WORKING DATA =>
.....
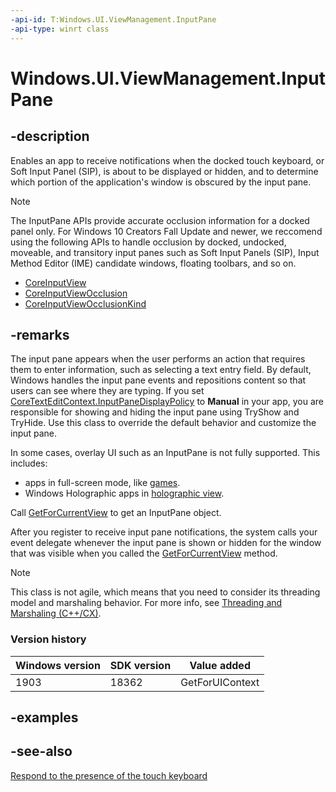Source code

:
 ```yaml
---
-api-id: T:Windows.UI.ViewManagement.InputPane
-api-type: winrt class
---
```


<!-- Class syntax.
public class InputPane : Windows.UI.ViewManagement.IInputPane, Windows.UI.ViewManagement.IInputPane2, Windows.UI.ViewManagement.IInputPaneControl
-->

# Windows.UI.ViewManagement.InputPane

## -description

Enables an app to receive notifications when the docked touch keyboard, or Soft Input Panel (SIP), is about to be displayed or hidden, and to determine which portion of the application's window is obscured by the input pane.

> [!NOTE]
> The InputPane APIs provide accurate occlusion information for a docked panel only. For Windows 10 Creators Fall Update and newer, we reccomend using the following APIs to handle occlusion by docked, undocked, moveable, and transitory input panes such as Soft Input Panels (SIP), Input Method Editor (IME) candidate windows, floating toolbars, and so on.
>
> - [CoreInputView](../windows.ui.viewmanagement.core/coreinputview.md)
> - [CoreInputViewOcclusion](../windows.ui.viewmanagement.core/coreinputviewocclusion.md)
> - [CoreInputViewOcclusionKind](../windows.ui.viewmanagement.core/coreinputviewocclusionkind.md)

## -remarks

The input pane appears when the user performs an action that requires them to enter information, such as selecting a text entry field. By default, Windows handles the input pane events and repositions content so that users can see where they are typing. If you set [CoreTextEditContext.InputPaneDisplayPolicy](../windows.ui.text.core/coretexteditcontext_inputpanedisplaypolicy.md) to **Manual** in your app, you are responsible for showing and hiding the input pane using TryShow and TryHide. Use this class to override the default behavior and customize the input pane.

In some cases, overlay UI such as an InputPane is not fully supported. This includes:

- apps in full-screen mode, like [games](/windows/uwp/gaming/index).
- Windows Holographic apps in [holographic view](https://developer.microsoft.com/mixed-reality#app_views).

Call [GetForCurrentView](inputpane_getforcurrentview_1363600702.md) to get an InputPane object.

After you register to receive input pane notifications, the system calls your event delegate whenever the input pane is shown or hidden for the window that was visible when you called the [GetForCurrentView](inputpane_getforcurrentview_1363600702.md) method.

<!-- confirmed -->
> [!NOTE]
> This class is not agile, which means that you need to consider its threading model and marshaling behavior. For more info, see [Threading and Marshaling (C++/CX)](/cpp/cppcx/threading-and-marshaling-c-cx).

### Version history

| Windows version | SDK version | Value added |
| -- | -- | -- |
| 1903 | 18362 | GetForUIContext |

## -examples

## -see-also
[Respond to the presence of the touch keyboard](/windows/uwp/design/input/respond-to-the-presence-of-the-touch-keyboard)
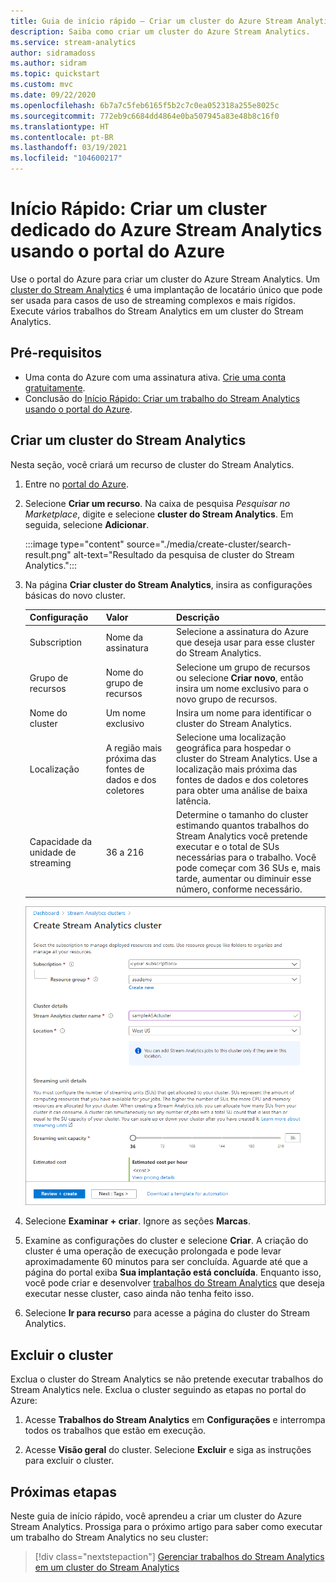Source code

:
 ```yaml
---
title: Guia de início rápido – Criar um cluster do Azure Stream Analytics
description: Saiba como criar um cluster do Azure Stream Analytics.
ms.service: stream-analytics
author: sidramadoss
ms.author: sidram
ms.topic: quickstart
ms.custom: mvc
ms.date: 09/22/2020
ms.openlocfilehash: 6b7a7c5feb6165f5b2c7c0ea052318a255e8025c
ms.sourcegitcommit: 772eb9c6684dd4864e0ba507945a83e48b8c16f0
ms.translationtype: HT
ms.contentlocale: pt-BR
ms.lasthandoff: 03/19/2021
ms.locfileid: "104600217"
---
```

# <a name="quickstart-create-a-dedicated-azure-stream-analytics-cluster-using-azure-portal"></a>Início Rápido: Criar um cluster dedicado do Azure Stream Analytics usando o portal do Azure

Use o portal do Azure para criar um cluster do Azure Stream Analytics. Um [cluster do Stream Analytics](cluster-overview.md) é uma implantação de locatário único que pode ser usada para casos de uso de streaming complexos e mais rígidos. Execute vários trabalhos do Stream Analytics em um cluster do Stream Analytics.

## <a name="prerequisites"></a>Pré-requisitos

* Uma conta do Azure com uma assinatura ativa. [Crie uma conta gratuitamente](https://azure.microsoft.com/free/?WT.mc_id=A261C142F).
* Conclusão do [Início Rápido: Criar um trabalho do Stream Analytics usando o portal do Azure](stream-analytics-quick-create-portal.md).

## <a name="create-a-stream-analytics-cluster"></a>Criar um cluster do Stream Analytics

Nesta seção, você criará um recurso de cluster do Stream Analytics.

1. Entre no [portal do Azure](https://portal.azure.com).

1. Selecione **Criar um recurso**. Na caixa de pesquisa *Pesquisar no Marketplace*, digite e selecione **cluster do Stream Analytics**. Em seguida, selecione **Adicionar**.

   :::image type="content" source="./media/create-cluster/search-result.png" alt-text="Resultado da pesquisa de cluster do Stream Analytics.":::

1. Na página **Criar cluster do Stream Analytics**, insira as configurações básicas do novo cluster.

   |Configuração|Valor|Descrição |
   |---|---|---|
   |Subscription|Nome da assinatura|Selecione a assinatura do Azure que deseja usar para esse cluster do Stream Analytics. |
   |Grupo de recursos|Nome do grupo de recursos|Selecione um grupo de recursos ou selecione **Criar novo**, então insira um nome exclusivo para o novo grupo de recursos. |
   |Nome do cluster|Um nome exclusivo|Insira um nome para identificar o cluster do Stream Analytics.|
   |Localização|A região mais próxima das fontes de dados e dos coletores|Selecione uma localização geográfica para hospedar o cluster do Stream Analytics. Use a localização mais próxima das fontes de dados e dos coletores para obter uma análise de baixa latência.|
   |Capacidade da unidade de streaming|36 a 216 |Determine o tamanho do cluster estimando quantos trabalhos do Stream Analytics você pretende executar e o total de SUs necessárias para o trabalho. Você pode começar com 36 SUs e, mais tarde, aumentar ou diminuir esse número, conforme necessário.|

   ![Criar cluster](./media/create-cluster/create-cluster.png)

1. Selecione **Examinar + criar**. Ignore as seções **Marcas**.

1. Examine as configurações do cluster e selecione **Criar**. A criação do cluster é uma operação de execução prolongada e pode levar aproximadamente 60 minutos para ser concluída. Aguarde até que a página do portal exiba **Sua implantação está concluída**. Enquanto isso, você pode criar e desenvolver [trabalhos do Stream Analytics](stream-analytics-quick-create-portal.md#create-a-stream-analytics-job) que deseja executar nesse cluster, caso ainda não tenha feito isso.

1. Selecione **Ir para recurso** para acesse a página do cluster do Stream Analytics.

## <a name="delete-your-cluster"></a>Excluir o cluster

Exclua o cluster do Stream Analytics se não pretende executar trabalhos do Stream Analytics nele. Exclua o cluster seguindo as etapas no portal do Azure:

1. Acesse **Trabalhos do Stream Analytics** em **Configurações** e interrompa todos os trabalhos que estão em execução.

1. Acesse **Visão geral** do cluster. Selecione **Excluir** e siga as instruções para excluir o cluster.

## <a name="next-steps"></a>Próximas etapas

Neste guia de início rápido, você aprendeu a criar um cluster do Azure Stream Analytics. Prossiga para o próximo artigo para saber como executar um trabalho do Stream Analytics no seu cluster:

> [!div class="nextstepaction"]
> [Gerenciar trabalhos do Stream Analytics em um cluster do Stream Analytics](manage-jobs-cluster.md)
.....
HOW TO COMPLETE THIS TASK => After checking the entries, state how many lines contain "https", and write nothing but the number.

TASK RESULT => 3